*** Input data

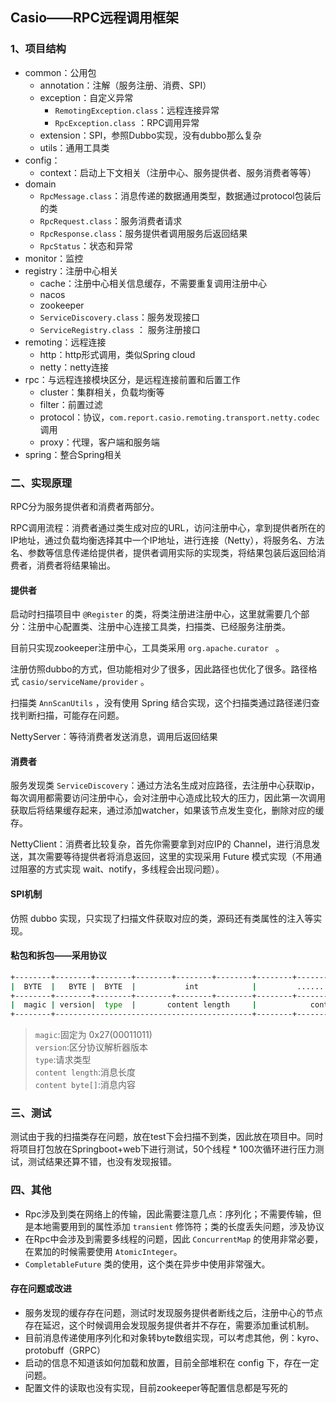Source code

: ## Casio——RPC远程调用框架

### 1、项目结构

+ common：公用包
  + annotation：注解（服务注册、消费、SPI）
  + exception：自定义异常
    + `RemotingException.class`：远程连接异常
    + `RpcException.class` ：RPC调用异常
  + extension：SPI，参照Dubbo实现，没有dubbo那么复杂
  + utils：通用工具类
+ config：
  + context：启动上下文相关（注册中心、服务提供者、服务消费者等等）
+ domain
  + `RpcMessage.class`：消息传递的数据通用类型，数据通过protocol包装后的类
  + `RpcRequest.class`：服务消费者请求
  + `RpcResponse.class`：服务提供者调用服务后返回结果
  + `RpcStatus`：状态和异常
+ monitor：监控
+ registry：注册中心相关
  + cache：注册中心相关信息缓存，不需要重复调用注册中心
  + nacos
  + zookeeper
  + `ServiceDiscovery.class`：服务发现接口
  + `ServiceRegistry.class` ： 服务注册接口
+ remoting：远程连接
  + http：http形式调用，类似Spring cloud
  + netty：netty连接
+ rpc：与远程连接模块区分，是远程连接前置和后置工作
  + cluster：集群相关，负载均衡等
  + filter：前置过滤
  + protocol：协议，`com.report.casio.remoting.transport.netty.codec`调用
  + proxy：代理，客户端和服务端
+ spring：整合Spring相关



### 二、实现原理

RPC分为服务提供者和消费者两部分。

RPC调用流程：消费者通过类生成对应的URL，访问注册中心，拿到提供者所在的IP地址，通过负载均衡选择其中一个IP地址，进行连接（Netty），将服务名、方法名、参数等信息传递给提供者，提供者调用实际的实现类，将结果包装后返回给消费者，消费者将结果输出。

#### 提供者

启动时扫描项目中 `@Register` 的类，将类注册进注册中心，这里就需要几个部分：注册中心配置类、注册中心连接工具类，扫描类、已经服务注册类。

目前只实现zookeeper注册中心，工具类采用 `org.apache.curator ` 。

注册仿照dubbo的方式，但功能相对少了很多，因此路径也优化了很多。路径格式 `casio/serviceName/provider` 。

扫描类 `AnnScanUtils` ，没有使用 Spring 结合实现，这个扫描类通过路径递归查找判断扫描，可能存在问题。

NettyServer：等待消费者发送消息，调用后返回结果

#### 消费者

服务发现类 `ServiceDiscovery`：通过方法名生成对应路径，去注册中心获取ip，每次调用都需要访问注册中心，会对注册中心造成比较大的压力，因此第一次调用获取后将结果缓存起来，通过添加watcher，如果该节点发生变化，删除对应的缓存。

NettyClient：消费者比较复杂，首先你需要拿到对应IP的 Channel，进行消息发送，其次需要等待提供者将消息返回，这里的实现采用 Future 模式实现（不用通过阻塞的方式实现 wait、notify，多线程会出现问题）。



#### SPI机制

仿照 dubbo 实现，只实现了扫描文件获取对应的类，源码还有类属性的注入等实现。



#### 粘包和拆包——采用协议
```zsh
+--------+--------+--------+--------+--------+--------+--------+--------+--------+--------+--------+ 
|  BYTE  |   BYTE |  BYTE  |           int            |         ........         |        | 
+--------+--------+--------+--------+--------+--------+--------+--------+--------+--------+--------+ 
|  magic | version|  type  |       content length     |            content byte[]                  | 
+--------+--------------------------------------------+--------+--------+--------+--------+--------+
```
> `magic`:固定为 0x27(00011011)   
> `version`:区分协议解析器版本  
> `type`:请求类型  
> `content length`:消息长度  
> `content byte[]`:消息内容



### 三、测试

测试由于我的扫描类存在问题，放在test下会扫描不到类，因此放在项目中。同时将项目打包放在Springboot+web下进行测试，50个线程 * 100次循环进行压力测试，测试结果还算不错，也没有发现报错。



### 四、其他

+ Rpc涉及到类在网络上的传输，因此需要注意几点：序列化；不需要传输，但是本地需要用到的属性添加 `transient` 修饰符；类的长度丢失问题，涉及协议
+ 在Rpc中会涉及到需要多线程的问题，因此 `ConcurrentMap` 的使用非常必要，在累加的时候需要使用 `AtomicInteger`。
+ `CompletableFuture` 类的使用，这个类在异步中使用非常强大。




#### 存在问题或改进

+ 服务发现的缓存存在问题，测试时发现服务提供者断线之后，注册中心的节点存在延迟，这个时候调用会发现服务提供者并不存在，需要添加重试机制。
+ 目前消息传递使用序列化和对象转byte数组实现，可以考虑其他，例：kyro、protobuff（GRPC）
+ 启动的信息不知道该如何加载和放置，目前全部堆积在 config 下，存在一定问题。
+ 配置文件的读取也没有实现，目前zookeeper等配置信息都是写死的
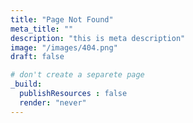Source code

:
 ```yaml
---
title: "Page Not Found"
meta_title: ""
description: "this is meta description"
image: "/images/404.png"
draft: false

# don't create a separete page
_build:
  publishResources : false
  render: "never"
---
```

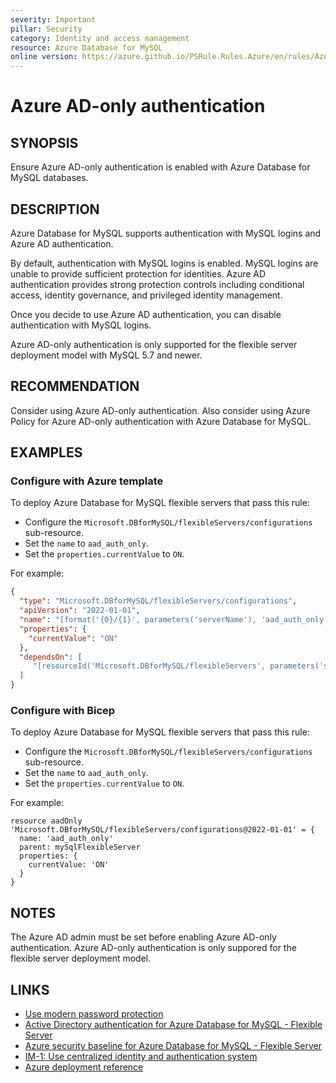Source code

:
 ```yaml
---
severity: Important
pillar: Security
category: Identity and access management
resource: Azure Database for MySQL
online version: https://azure.github.io/PSRule.Rules.Azure/en/rules/Azure.MySQL.AADOnly/
---
```


# Azure AD-only authentication

## SYNOPSIS

Ensure Azure AD-only authentication is enabled with Azure Database for MySQL databases.

## DESCRIPTION

Azure Database for MySQL supports authentication with MySQL logins and Azure AD authentication.

By default, authentication with MySQL logins is enabled.
MySQL logins are unable to provide sufficient protection for identities.
Azure AD authentication provides strong protection controls including conditional access, identity governance, and privileged identity management.

Once you decide to use Azure AD authentication, you can disable authentication with MySQL logins.

Azure AD-only authentication is only supported for the flexible server deployment model with MySQL 5.7 and newer.

## RECOMMENDATION

Consider using Azure AD-only authentication.
Also consider using Azure Policy for Azure AD-only authentication with Azure Database for MySQL.

## EXAMPLES

### Configure with Azure template

To deploy Azure Database for MySQL flexible servers that pass this rule:

- Configure the `Microsoft.DBforMySQL/flexibleServers/configurations` sub-resource.
- Set the `name` to `aad_auth_only`.
- Set the `properties.currentValue` to `ON`.

For example:

```json
{
  "type": "Microsoft.DBforMySQL/flexibleServers/configurations",
  "apiVersion": "2022-01-01",
  "name": "[format('{0}/{1}', parameters('serverName'), 'aad_auth_only')]",
  "properties": {
    "currentValue": "ON"
  },
  "dependsOn": [
     "[resourceId('Microsoft.DBforMySQL/flexibleServers', parameters('serverName'))]"
  ]
}
```

### Configure with Bicep

To deploy Azure Database for MySQL flexible servers that pass this rule:

- Configure the `Microsoft.DBforMySQL/flexibleServers/configurations` sub-resource.
- Set the `name` to `aad_auth_only`.
- Set the `properties.currentValue` to `ON`.

For example:

```bicep
resource aadOnly 'Microsoft.DBforMySQL/flexibleServers/configurations@2022-01-01' = {
  name: 'aad_auth_only'
  parent: mySqlFlexibleServer
  properties: {
    currentValue: 'ON'
  }
}
```

## NOTES

The Azure AD admin must be set before enabling Azure AD-only authentication.
Azure AD-only authentication is only suppored for the flexible server deployment model.

## LINKS

- [Use modern password protection](https://learn.microsoft.com/azure/architecture/framework/security/design-identity-authentication#use-modern-password-protection)
- [Active Directory authentication for Azure Database for MySQL - Flexible Server](https://learn.microsoft.com/azure/mysql/flexible-server/concepts-azure-ad-authentication)
- [Azure security baseline for Azure Database for MySQL - Flexible Server](https://learn.microsoft.com/security/benchmark/azure/baselines/azure-database-for-mysql-flexible-server-security-baseline)
- [IM-1: Use centralized identity and authentication system](https://learn.microsoft.com/security/benchmark/azure/baselines/azure-database-for-mysql-flexible-server-security-baseline#im-1-use-centralized-identity-and-authentication-system)
- [Azure deployment reference](https://learn.microsoft.com/azure/templates/microsoft.dbformysql/flexibleservers/configurations)
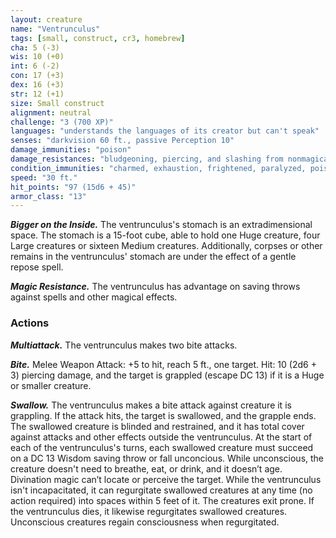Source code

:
 ```yaml
---
layout: creature
name: "Ventrunculus"
tags: [small, construct, cr3, homebrew]
cha: 5 (-3)
wis: 10 (+0)
int: 6 (-2)
con: 17 (+3)
dex: 16 (+3)
str: 12 (+1)
size: Small construct
alignment: neutral
challenge: "3 (700 XP)"
languages: "understands the languages of its creator but can't speak"
senses: "darkvision 60 ft., passive Perception 10"
damage_immunities: "poison"
damage_resistances: "bludgeoning, piercing, and slashing from nonmagical weapons that aren't adamantine"
condition_immunities: "charmed, exhaustion, frightened, paralyzed, poisoned"
speed: "30 ft."
hit_points: "97 (15d6 + 45)"
armor_class: "13"
---
```


***Bigger on the Inside.*** The ventrunculus's stomach is an extradimensional space. The stomach is a 15-foot cube, able to hold one Huge creature, four Large creatures or sixteen Medium creatures.
   Additionally, corpses or other remains in the ventrunculus' stomach are under the effect of a gentle repose spell.

***Magic Resistance.*** The ventrunculus has advantage on saving throws against spells and other magical effects.

### Actions

***Multiattack.*** The ventrunculus makes two bite attacks.

***Bite.*** Melee Weapon Attack: +5 to hit, reach 5 ft., one target. Hit: 10 (2d6 + 3) piercing damage, and the target is grappled (escape DC 13) if it is a Huge or smaller creature.

***Swallow.*** The ventrunculus makes a bite attack against creature it is grappling. If the attack hits, the target is swallowed, and the grapple ends. The swallowed creature is blinded and restrained, and it has total cover against attacks and other effects outside the ventrunculus. At the start of each of the ventrunculus's turns, each swallowed creature must succeed on a DC 13 Wisdom saving throw or fall unconcious. While unconscious, the creature doesn't need to breathe, eat, or drink, and it doesn’t age. Divination magic can’t locate or perceive the target.
   While the ventrunculus isn't incapacitated, it can regurgitate swallowed creatures at any time (no action required) into spaces within 5 feet of it. The creatures exit prone. If the ventrunculus dies, it likewise regurgitates swallowed creatures. Unconscious creatures regain consciousness when regurgitated.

******

### Exercise
Among the records, find the lines that contain "ServiceDiscovery" and copy each of them.

### Expected output
  + `ServiceDiscovery.class`：服务发现接口
服务发现类 `ServiceDiscovery`：通过方法名生成对应路径，去注册中心获取ip，每次调用都需要访问注册中心，会对注册中心造成比较大的压力，因此第一次调用获取后将结果缓存起来，通过添加watcher，如果该节点发生变化，删除对应的缓存。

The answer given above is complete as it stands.